* [ASSIGNMENT]: Filter the entries for the word "creativecommons". Copy each line that has it.

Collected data
────────────────────
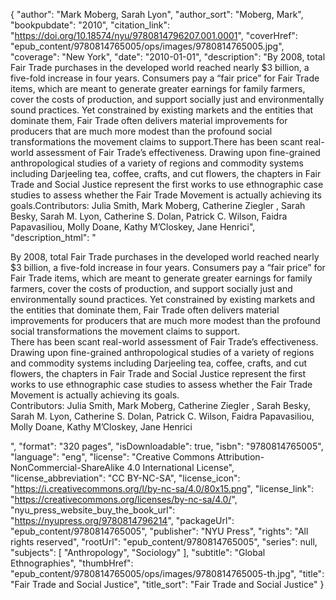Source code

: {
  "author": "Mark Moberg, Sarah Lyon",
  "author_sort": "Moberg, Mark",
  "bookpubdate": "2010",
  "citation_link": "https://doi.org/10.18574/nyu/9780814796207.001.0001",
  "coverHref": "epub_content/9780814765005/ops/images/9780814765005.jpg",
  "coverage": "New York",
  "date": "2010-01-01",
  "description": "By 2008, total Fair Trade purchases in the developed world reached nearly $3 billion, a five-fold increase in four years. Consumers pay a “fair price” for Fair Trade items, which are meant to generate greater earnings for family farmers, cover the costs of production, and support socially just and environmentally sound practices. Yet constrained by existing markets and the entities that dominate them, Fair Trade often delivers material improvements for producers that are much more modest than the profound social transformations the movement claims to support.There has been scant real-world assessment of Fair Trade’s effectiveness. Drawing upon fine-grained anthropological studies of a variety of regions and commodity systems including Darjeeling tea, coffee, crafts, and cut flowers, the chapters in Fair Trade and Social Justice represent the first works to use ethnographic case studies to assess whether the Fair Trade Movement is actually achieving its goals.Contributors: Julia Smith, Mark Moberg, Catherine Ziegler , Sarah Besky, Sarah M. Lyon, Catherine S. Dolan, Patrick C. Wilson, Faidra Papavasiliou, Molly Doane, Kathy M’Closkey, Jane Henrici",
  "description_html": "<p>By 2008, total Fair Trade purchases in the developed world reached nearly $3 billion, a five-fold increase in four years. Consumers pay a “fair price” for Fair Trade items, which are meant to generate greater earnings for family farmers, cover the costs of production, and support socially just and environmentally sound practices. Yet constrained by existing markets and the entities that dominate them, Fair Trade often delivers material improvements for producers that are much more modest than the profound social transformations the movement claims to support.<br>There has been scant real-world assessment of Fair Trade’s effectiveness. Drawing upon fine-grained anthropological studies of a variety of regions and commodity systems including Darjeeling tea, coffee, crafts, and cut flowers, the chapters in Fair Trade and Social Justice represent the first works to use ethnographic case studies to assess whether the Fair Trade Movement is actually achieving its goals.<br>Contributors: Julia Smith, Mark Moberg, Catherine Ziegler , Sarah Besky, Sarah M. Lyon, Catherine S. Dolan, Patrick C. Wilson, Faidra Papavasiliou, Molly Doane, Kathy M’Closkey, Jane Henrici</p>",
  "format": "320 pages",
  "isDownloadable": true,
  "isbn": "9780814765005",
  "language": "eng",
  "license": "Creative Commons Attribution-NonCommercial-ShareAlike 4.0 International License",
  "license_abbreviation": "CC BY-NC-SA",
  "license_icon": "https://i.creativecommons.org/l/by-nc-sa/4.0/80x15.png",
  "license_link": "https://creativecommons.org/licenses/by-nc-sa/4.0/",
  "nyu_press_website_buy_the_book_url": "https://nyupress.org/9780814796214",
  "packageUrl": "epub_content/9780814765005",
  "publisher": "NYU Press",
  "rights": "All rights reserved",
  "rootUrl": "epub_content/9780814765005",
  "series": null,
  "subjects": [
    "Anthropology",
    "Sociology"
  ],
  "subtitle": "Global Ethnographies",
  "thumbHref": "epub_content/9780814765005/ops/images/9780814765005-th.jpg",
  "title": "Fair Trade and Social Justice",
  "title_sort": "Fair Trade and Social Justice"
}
────────────────────
* [REPLY TO THE EXERCISE]:
  "license_icon": "https://i.creativecommons.org/l/by-nc-sa/4.0/80x15.png",
  "license_link": "https://creativecommons.org/licenses/by-nc-sa/4.0/",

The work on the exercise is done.